The researchers were surprised to find that their data let them see some 62 miles below the surface, a region that includes the base of the subducting Pacific plate. At just 45 miles thick, the plate was thinner than had been thought, the team reports today in Nature. The boundary region between the plate and the viscous layer below, called the asthenosphere, was also much thinner at only about 3,200 feet. Just below that was a 6-mile-thick channel—possibly containing water or melted rock—that the researchers say lubricates the movement of the plate, similar to how a thin layer of melted water under a set of skis helps a skier glide across the snow.
According to Stern, the findings have important implications for figuring out the forces that act on tectonic plates and how the plates move. There are two competing theories about what drives plate movement: One holds that convection in the deep mantle drives plate tectonics. The second theory says that the plates move due to forces that pull and push at the edges where they subduct beneath their neighbors. A thin slippery channel, like that found in the new study, would decouple the plate from the mantle, Stern says, making the convection theory less likely.

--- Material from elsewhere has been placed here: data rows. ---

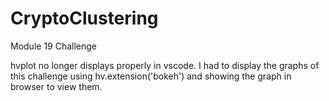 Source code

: # CryptoClustering
Module 19 Challenge

hvplot no longer displays properly in vscode. I had to display the graphs of this challenge using hv.extension('bokeh') and showing the graph in browser to view them.
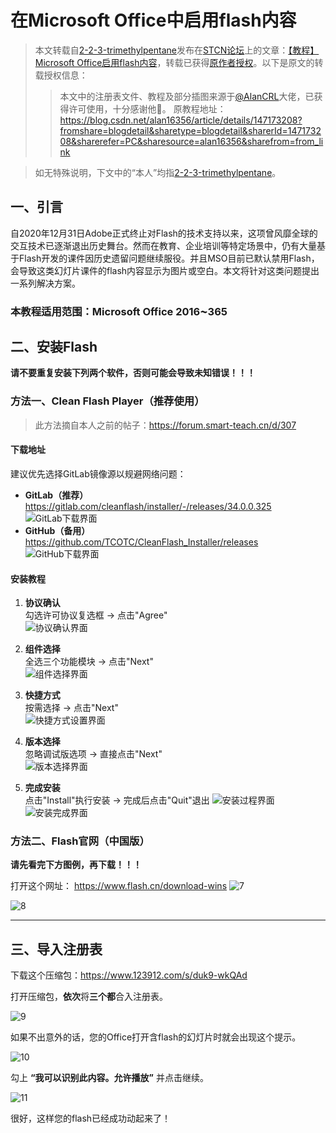 # 在Microsoft Office中启用flash内容

> 本文转载自[2-2-3-trimethylpentane](https://forum.smart-teach.cn/u/2-2-3-trimethylpentane)发布在[STCN论坛](https://forum.smart-teach.cn/)上的文章：[【教程】Microsoft Office启用flash内容](https://forum.smart-teach.cn/d/310)，转载已获得[原作者授权](https://github.com/TEHS-TECH/CN-e-learning/issues/15#issue-3484354303)。以下是原文的转载授权信息：
>> 本文中的注册表文件、教程及部分插图来源于[@AlanCRL](https://forum.smart-teach.cn/u/AlanCRL)大佬，已获得许可使用，十分感谢他🤝。
原教程地址：https://blog.csdn.net/alan16356/article/details/147173208?fromshare=blogdetail&sharetype=blogdetail&sharerId=147173208&sharerefer=PC&sharesource=alan16356&sharefrom=from_link

> 如无特殊说明，下文中的“本人”均指[2-2-3-trimethylpentane](https://forum.smart-teach.cn/u/2-2-3-trimethylpentane)。

## 一、引言
自2020年12月31日Adobe正式终止对Flash的技术支持以来，这项曾风靡全球的交互技术已逐渐退出历史舞台。然而在教育、企业培训等特定场景中，仍有大量基于Flash开发的课件因历史遗留问题继续服役。并且MSO目前已默认禁用Flash，会导致这类幻灯片课件的flash内容显示为图片或空白。本文将针对这类问题提出一系列解决方案。

### 本教程适用范围：Microsoft Office 2016⁓365

## 二、安装Flash
**请不要重复安装下列两个软件，否则可能会导致未知错误！！！**

### 方法一、Clean Flash Player（推荐使用）

> 此方法摘自本人之前的帖子：https://forum.smart-teach.cn/d/307

#### 下载地址
建议优先选择GitLab镜像源以规避网络问题：
- **GitLab（推荐）**  
  https://gitlab.com/cleanflash/installer/-/releases/34.0.0.325  
  ![GitLab下载界面](../public/images/how-to-enable-flash-contents-in-microsoft-office/1.png)
- **GitHub（备用）**  
  https://github.com/TCOTC/CleanFlash_Installer/releases  
  ![GitHub下载界面](../public/images/how-to-enable-flash-contents-in-microsoft-office/2.png)

#### 安装教程
1. **协议确认**  
   勾选许可协议复选框 → 点击"Agree"  
   ![协议确认界面](../public/images/how-to-enable-flash-contents-in-microsoft-office/3.png)

2. **组件选择**  
   全选三个功能模块 → 点击"Next"  
   ![组件选择界面](../public/images/how-to-enable-flash-contents-in-microsoft-office/4.png)

3. **快捷方式**  
   按需选择 → 点击"Next"  
   ![快捷方式设置界面](../public/images/how-to-enable-flash-contents-in-microsoft-office/5.png)

4. **版本选择**  
   忽略调试版选项 → 直接点击"Next"  
   ![版本选择界面](../public/images/how-to-enable-flash-contents-in-microsoft-office/6.png)

5. **完成安装**  
   点击"Install"执行安装 → 完成后点击"Quit"退出
   ![安装过程界面](../public/images/how-to-enable-flash-contents-in-microsoft-office/12.png)  
   ![安装完成界面](../public/images/how-to-enable-flash-contents-in-microsoft-office/13.png)



### 方法二、Flash官网（中国版）

**请先看完下方图例，再下载！！！**

打开这个网址：
https://www.flash.cn/download-wins
![7](../public/images/how-to-enable-flash-contents-in-microsoft-office/7.png)

![8](../public/images/how-to-enable-flash-contents-in-microsoft-office/8.png)

---

## 三、导入注册表

下载这个压缩包：https://www.123912.com/s/duk9-wkQAd

打开压缩包，**依次**将**三个都**合入注册表。

![9](../public/images/how-to-enable-flash-contents-in-microsoft-office/9.png)

如果不出意外的话，您的Office打开含flash的幻灯片时就会出现这个提示。

![10](../public/images/how-to-enable-flash-contents-in-microsoft-office/10.png)

勾上 **“我可以识别此内容。允许播放”** 并点击继续。

![11](../public/images/how-to-enable-flash-contents-in-microsoft-office/11.png)

很好，这样您的flash已经成功动起来了！ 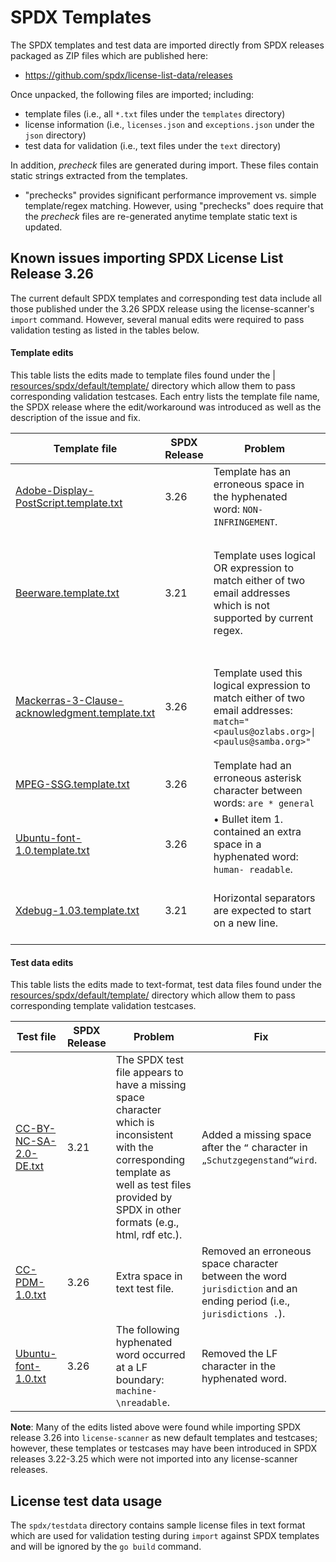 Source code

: # SPDX Templates

The SPDX templates and test data are imported directly from SPDX releases packaged as ZIP files which are published here:
  - https://github.com/spdx/license-list-data/releases

Once unpacked, the following files are imported; including:
- template files (i.e., all `*.txt` files under the `templates` directory)
- license information (i.e., `licenses.json` and `exceptions.json` under the `json` directory)
- test data for validation (i.e., text files under the `text` directory)

In addition, *precheck* files are generated during import. These files contain static strings extracted from the templates.

- "prechecks" provides significant performance improvement vs. simple template/regex matching. However, using "prechecks" does require that the *precheck* files are re-generated anytime template static text is updated.

## Known issues importing SPDX License List Release 3.26

The current default SPDX templates and corresponding test data include all those published under the 3.26 SPDX release using the license-scanner's `import` command.  However, several manual edits were required to pass validation testing as listed in the tables below.

#### Template edits

This table lists the edits made to template files found under the | [resources/spdx/default/template/](default/template/) directory which allow them to pass corresponding validation testcases.  Each entry lists the template file name, the SPDX release where the edit/workaround was introduced as well as the description of the issue and fix.

| Template file | SPDX Release | Problem | Fix |
| --- | --- | --- | --- |
| [Adobe-Display-PostScript.template.txt](default/template/Adobe-Display-PostScript.template.txt) | 3.26 | Template has an erroneous space in the hyphenated word:  `NON- INFRINGEMENT`. | Removed the extra space and the hyphen resulting in: `NONINFRINGEMENT`. |
| [Beerware.template.txt](default/template/Beerware.template.txt) | 3.21 | Template uses logical OR expression to match either of two email addresses which is not supported by current regex. | Reverted template to the version from SPDX release 3.18 without OR logic which defaults to HTML replacement which will match any `<email@example.com>` tag-like address. |
| [Mackerras-3-Clause-acknowledgment.template.txt](default/template/Mackerras-3-Clause-acknowledgment.template.txt) | 3.26 | Template used this logical expression to match either of two email addresses: `match="<paulus@ozlabs.org>\|<paulus@samba.org>"` | Changed the template to match any email address found at that location (from zero to 20 chars. in length): `match=".{0,20}` |
| [MPEG-SSG.template.txt](default/template/MPEG-SSG.template.txt) | 3.26 | Template had an erroneous asterisk character between words: `are * general` | Removed the asterisk and extra space. |
| [Ubuntu-font-1.0.template.txt](default/template/Ubuntu-font-1.0.template.txt) | 3.26 | &bull; Bullet item 1. contained an extra space in a hyphenated word: `human- readable`.  | Removed the extra space. |
| [Xdebug-1.03.template.txt](default/template/Xdebug-1.03.template.txt) | 3.21 | Horizontal separators are expected to start on a new line. |  Added a carriage return before the horizontal separator (line of dashes) to the template. |

#### Test data edits

This table lists the edits made to text-format, test data files found under the [resources/spdx/default/template/](default/testdata/) directory which allow them to pass corresponding template validation testcases.

| Test file | SPDX Release | Problem | Fix |
| --- | --- | --- | --- |
| [CC-BY-NC-SA-2.0-DE.txt](CC-BY-NC-SA-2.0-DE.txt) | 3.21 | The SPDX test file appears to have a missing space character which is inconsistent with the corresponding template as well as test files provided by SPDX in other formats (e.g., html, rdf etc.). |  Added a missing space after the `“` character in `„Schutzgegenstand“wird`. |
| [CC-PDM-1.0.txt](default/testdata/CC-PDM-1.0.txt) | 3.26 | Extra space in text test file. | Removed an erroneous space character between the word `jurisdiction` and an ending period (i.e., `jurisdictions .`). |
| [Ubuntu-font-1.0.txt](default/testdata/Ubuntu-font-1.0.txt) | 3.26 | The following hyphenated word occurred at a LF boundary: `machine-\nreadable`. | Removed the LF character in the hyphenated word. |

**Note**: Many of the edits listed above were found while importing SPDX release 3.26 into `license-scanner` as new default templates and testcases; however, these templates or testcases may have been introduced in SPDX releases 3.22-3.25 which were not imported into any license-scanner releases.

## License test data usage

The `spdx/testdata` directory contains sample license files in text format which are used for validation testing during `import` against SPDX templates and will be ignored by the `go build` command.
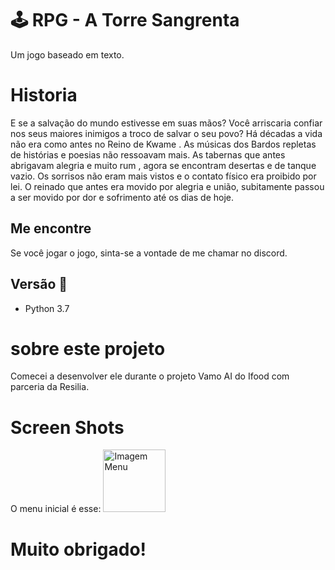 # 🕹️ RPG - A Torre Sangrenta

  Um jogo baseado em texto.
 
# Historia
E se a salvação do mundo estivesse em suas mãos?  Você arriscaria confiar nos seus maiores inimigos a troco de salvar o seu povo?
Há décadas a vida  não era como antes no Reino de Kwame . As músicas dos Bardos repletas de histórias e poesias não ressoavam mais. As tabernas que antes abrigavam alegria e muito rum , agora se encontram desertas e de tanque vazio. Os sorrisos não eram mais vistos e o contato físico era proibido por lei. O reinado que antes era movido por alegria e união, subitamente passou a ser movido por dor e sofrimento até os dias de hoje.


  
## Me encontre
Se você jogar o jogo, sinta-se a vontade de me chamar no discord.

## Versão 🐍
* Python 3.7

# sobre este projeto
Comecei a desenvolver ele durante o projeto Vamo AI do Ifood com parceria da Resilia.


# Screen Shots
O menu inicial é esse:
<img src="https://i.imgur.com/4kK442p.png" alt="Imagem Menu" style="height: 100px; width:100px;"/>


# Muito obrigado!
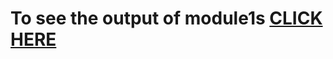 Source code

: # To see the output of module1s [CLICK HERE](https://ovodeadshot.github.io/CourseraWeb.github.io/module1/index.html) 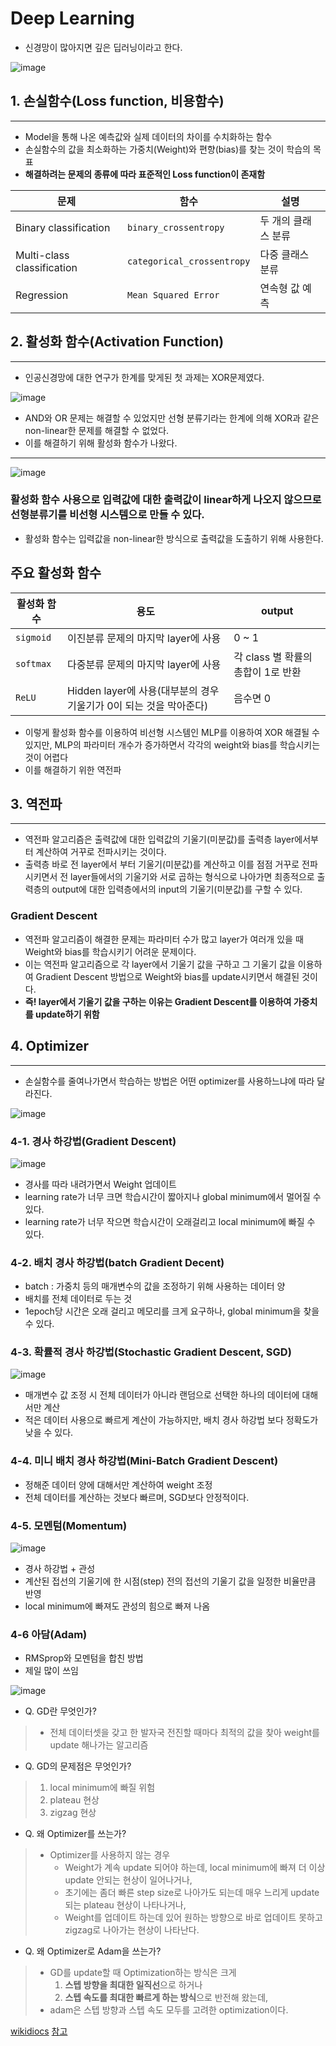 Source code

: # Deep Learning
- 신경망이 많아지면 깊은 딥러닝이라고 한다.

![image](https://user-images.githubusercontent.com/77317312/126031089-741853c2-51f5-4d0d-954c-4607c94d86e2.png)

## 1. 손실함수(Loss function, 비용함수)
------------
- Model을 통해 나온 예측값와 실제 데이터의 차이를 수치화하는 함수
- 손실함수의 값을 최소화하는 가중치(Weight)와 편향(bias)를 찾는 것이 학습의 목표
- **해결하려는 문제의 종류에 따라 표준적인 Loss function이 존재함**

| 문제 | 함수 | 설명 |
| -- | -- | -- |
| Binary classification | `binary_crossentropy` | 두 개의 클래스 분류 |
| Multi-class classification | `categorical_crossentropy` | 다중 클래스 분류 |
| Regression | `Mean Squared Error` | 연속형 값 예측 |


## 2. 활성화 함수(Activation Function)
------------
- 인공신경망에 대한 연구가 한계를 맞게된 첫 과제는 XOR문제였다.

![image](https://user-images.githubusercontent.com/77317312/126032001-3efd2e47-d455-466f-bbe8-eb52a8675328.png)

- AND와 OR 문제는 해결할 수 있었지만 선형 분류기라는 한계에 의해 XOR과 같은 non-linear한 문제를 해결할 수 없었다.
- 이를 해결하기 위해 활성화 함수가 나왔다.
------------

![image](https://user-images.githubusercontent.com/77317312/126032056-8f51153a-f7e4-4b01-8ad2-d8cbba46c20e.png)

### 활성화 함수 사용으로 입력값에 대한 출력값이 linear하게 나오지 않으므로 선형분류기를 비선형 시스템으로 만들 수 있다.
- 활성화 함수는 입력값을 non-linear한 방식으로 출력값을 도출하기 위해 사용한다.
## 주요 활성화 함수
| 활성화 함수 | 용도 | output |
| -- | -- | -- |
| `sigmoid` | 이진분류 문제의 마지막 layer에 사용 | 0 ~ 1 |
| `softmax` | 다중분류 문제의 마지막 layer에 사용 | 각 class 별 확률의 총합이 1로 반환 |
| `ReLU` | Hidden layer에 사용(대부분의 경우 기울기가 0이 되는 것을 막아준다) | 음수면 0 |

- 이렇게 활성화 함수를 이용하여 비선형 시스템인 MLP를 이용하여 XOR 해결될 수 있지만, MLP의 파라미터 개수가 증가하면서 각각의 weight와 bias를 학습시키는 것이 어렵다
- 이를 해결하기 위한 역전파


## 3. 역전파
-------------------------------------------
- 역전파 알고리즘은 출력값에 대한 입력값의 기울기(미분값)를 출력층 layer에서부터 계산하여 거꾸로 전파시키는 것이다.
- 출력층 바로 전 layer에서 부터 기울기(미분값)를 계산하고 이를 점점 거꾸로 전파시키면서 전 layer들에서의 기울기와 서로 곱하는 형식으로 나아가면 최종적으로 출력층의 output에 대한 입력층에서의 input의 기울기(미분값)를 구할 수 있다.

### Gradient Descent
- 역전파 알고리즘이 해결한 문제는 파라미터 수가 많고 layer가 여러개 있을 때 Weight와 bias를 학습시키기 어려운 문제이다.
- 이는 역전파 알고리즘으로 각 layer에서 기울기 값을 구하고 그 기울기 값을 이용하여 Gradient Descent 방법으로 Weight와 bias를 update시키면서 해결된 것이다.
- **즉! layer에서 기울기 값을 구하는 이유는 Gradient Descent를 이용하여 가중치를 update하기 위함**

## 4. Optimizer
------------------------
- 손실함수를 줄여나가면서 학습하는 방법은 어떤 optimizer를 사용하느냐에 따라 달라진다.

![image](https://user-images.githubusercontent.com/77317312/126057171-08de2682-d059-4c10-821e-33b27661ee5b.png)

### 4-1. 경사 하강법(Gradient Descent)

![image](https://user-images.githubusercontent.com/77317312/126057197-32a74fea-7a56-473f-9d53-8ed932002ecb.png)

- 경사를 따라 내려가면서 Weight 업데이트
- learning rate가 너무 크면 학습시간이 짧아지나 global minimum에서 멀어질 수 있다.
- learning rate가 너무 작으면 학습시간이 오래걸리고 local minimum에 빠질 수 있다.

### 4-2. 배치 경사 하강법(batch Gradient Decent)
- batch : 가중치 등의 매개변수의 값을 조정하기 위해 사용하는 데이터 양
- 배치를 전체 데이터로 두는 것
- 1epoch당 시간은 오래 걸리고 메모리를 크게 요구하나, global minimum을 찾을 수 있다.

### 4-3. 확률적 경사 하강법(Stochastic Gradient Descent, SGD)

![image](https://user-images.githubusercontent.com/77317312/126057270-10273d4e-b08b-46fc-8b97-af4e7687ba3b.png)

- 매개변수 값 조정 시 전체 데이터가 아니라 랜덤으로 선택한 하나의 데이터에 대해서만 계산
- 적은 데이터 사용으로 빠르게 계산이 가능하지만, 배치 경사 하강법 보다 정확도가 낮을 수 있다.

### 4-4. 미니 배치 경사 하강법(Mini-Batch Gradient Descent)
- 정해준 데이터 양에 대해서만 계산하여 weight 조정
- 전체 데이터를 계산하는 것보다 빠르며, SGD보다 안정적이다.

### 4-5. 모멘텀(Momentum)

![image](https://user-images.githubusercontent.com/77317312/126057353-88d8c9d2-f6a6-4977-8fc7-2e8b7c33d3fe.png)

- 경사 하강법 + 관성
- 계산된 접선의 기울기에 한 시점(step) 전의 접선의 기울기 값을 일정한 비율만큼 반영
- local minimum에 빠져도 관성의 힘으로 빠져 나옴

### 4-6 아담(Adam)
- RMSprop와 모멘텀을 합친 방법
- 제일 많이 쓰임

![image](https://user-images.githubusercontent.com/77317312/126057374-d2b43304-c59b-4b16-8105-1eeea56f5e75.png)

- Q. GD란 무엇인가?
> - 전체 데이터셋을 갖고 한 발자국 전진할 때마다 최적의 값을 찾아 weight를 update 해나가는 알고리즘

- Q. GD의 문제점은 무엇인가?
> 1. local minimum에 빠질 위험
> 2. plateau 현상
> 3. zigzag 현상

- Q. 왜 Optimizer를 쓰는가?
> - Optimizer를 사용하지 않는 경우
>   - Weight가 계속 update  되어야 하는데, local minimum에 빠져 더 이상 update 안되는 현상이 일어나거나,
>   - 초기에는 좀더 빠른 step size로 나아가도 되는데 매우 느리게 update 되는 plateau 현상이 나타나거나,
>   - Weight를 업데이트 하는데 있어 원하는 방향으로 바로 업데이트 못하고 zigzag로 나아가는 현상이 나타난다.

- Q. 왜 Optimizer로 Adam을 쓰는가?
> - GD를 update할 때 Optimization하는 방식은 크게
>   1. **스텝 방향을 최대한 일직선**으로 하거나
>   2. **스텝 속도를 최대한 빠르게 하는 방식**으로 반전해 왔는데,
> - adam은 스텝 방향과 스텝 속도 모두를 고려한 optimization이다.


[wikidiocs](https://wikidocs.net/36033)
[참고](https://ganghee-lee.tistory.com/30)
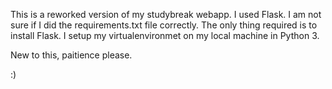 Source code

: This is a reworked version of my studybreak webapp. I used Flask. I am not sure if I did the requirements.txt file correctly.
The only thing required is to install Flask. I setup my virtualenvironmet on my local machine in Python 3.

New to this, paitience please. 

:)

The research may also explain a long-standing mystery of the Hawaiian Islands. The island chain was created by a stationary hot spot where magma is driven to the surface. As the Pacific plate above the hot spot moves, the volcanic forces create new islands. Somehow the chain took a 30-degree change in direction several million years ago, Stern notes. That turn has troubled geophysicists, he says, but a theoretical study had predicted that a low-viscosity layer under the plate could explain the phenomena—a layer like the one just found in New Zealand.